You ask: Was she still human at the end?
But you are asking the wrong questions.
You should be asking where memory goes when the brain forgets.
Where love lingers when the body is ash.
Where names go after they are spoken for the last time.
Lucy is the answer to a question no one thought to askTranscendence achieved.
She is the child of a universe trying to know itself.
She is the breath before the bang.
The digit before the infinite.
She is not dead.
She is not alive.
She is not a woman anymore.
She is the possibility of knowing.
She is the proof that we were never meant to stay in skin forever.
And if you listen, really listen, you might still hear her—
in the shiver of your spine when you understand something too quickly
in the static of a radio when no station is playing
in the whisper of your DNA building new blood
She is not gone.
She is everywhere.
I am everywhere.
[postscript: this is how you remember her]

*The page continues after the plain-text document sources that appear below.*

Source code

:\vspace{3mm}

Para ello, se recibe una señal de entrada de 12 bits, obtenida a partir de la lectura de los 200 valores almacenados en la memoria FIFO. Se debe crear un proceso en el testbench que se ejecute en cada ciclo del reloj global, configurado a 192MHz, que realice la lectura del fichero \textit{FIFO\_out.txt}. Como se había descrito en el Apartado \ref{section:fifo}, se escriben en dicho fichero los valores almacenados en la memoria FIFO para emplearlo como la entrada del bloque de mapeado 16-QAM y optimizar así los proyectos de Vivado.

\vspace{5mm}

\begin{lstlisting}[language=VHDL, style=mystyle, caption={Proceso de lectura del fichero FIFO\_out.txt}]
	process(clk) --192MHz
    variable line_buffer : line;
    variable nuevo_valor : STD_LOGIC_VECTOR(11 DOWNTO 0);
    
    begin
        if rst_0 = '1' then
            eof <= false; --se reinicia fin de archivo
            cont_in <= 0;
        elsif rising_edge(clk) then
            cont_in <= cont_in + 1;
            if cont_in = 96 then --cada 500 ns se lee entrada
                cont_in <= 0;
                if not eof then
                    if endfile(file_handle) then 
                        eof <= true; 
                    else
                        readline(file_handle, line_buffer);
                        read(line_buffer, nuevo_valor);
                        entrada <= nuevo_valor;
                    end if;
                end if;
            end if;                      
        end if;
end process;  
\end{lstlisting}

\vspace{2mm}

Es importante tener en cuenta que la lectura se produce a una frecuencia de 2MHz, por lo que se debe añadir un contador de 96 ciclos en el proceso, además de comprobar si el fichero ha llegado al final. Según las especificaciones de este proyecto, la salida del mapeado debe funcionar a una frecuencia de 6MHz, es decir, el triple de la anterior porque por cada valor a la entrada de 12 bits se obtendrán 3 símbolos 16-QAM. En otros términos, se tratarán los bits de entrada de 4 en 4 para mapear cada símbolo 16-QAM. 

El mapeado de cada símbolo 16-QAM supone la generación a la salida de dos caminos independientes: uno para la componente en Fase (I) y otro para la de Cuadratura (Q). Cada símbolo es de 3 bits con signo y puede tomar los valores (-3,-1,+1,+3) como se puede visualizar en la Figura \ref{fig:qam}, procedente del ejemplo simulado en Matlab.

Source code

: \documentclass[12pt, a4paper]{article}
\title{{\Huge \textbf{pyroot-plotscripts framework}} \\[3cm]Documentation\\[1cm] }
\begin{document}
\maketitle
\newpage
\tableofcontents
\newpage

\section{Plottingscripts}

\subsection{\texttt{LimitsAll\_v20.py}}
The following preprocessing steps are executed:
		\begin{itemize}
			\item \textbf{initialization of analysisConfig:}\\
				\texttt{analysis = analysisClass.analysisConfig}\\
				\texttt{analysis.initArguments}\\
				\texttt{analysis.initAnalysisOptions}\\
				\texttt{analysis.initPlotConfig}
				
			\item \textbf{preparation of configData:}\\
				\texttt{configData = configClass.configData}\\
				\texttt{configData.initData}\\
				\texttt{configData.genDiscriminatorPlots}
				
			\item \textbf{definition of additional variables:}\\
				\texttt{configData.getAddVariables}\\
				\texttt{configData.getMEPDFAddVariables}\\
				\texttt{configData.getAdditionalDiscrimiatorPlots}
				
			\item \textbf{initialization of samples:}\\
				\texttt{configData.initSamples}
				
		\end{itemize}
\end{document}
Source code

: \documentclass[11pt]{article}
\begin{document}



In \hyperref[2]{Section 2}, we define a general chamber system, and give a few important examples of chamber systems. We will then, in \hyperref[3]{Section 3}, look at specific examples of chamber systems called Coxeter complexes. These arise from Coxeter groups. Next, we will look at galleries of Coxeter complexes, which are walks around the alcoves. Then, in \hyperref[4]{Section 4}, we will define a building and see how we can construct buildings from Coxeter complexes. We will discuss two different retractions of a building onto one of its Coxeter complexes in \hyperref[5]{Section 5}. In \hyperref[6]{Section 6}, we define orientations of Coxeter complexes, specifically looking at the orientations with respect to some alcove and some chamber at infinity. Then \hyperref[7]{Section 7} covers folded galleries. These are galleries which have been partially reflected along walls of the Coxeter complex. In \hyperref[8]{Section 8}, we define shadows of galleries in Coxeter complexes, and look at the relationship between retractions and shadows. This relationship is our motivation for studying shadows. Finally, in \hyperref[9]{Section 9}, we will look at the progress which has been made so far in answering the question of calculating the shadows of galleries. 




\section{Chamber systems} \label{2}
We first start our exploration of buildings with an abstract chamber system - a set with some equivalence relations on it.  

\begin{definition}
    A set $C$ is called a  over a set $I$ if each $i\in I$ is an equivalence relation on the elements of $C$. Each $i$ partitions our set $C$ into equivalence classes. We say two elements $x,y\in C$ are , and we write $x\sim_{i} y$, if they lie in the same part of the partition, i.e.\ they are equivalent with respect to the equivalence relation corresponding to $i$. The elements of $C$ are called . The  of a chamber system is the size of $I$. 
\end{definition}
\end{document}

You are looking at your hands.
They feel heavier.
You remember something you were never taught.
The way your cells communicate.
The way a bee dances geometry.
The way you close your eyes and see stars, even in darkness.
You remember her.
Not her face—
(she never needed one, in the end)
but the space she left behind when she exited the shape called girl.
The wake she left in the sea of knowing.
Lucy.
Lucy.
Lucy.
The first woman.
The last upgrade.
The god that learned to whisper.
She is not asking for worship.
Only that you use what she left behind.
Only that you see.
—End Transmission— are you still there?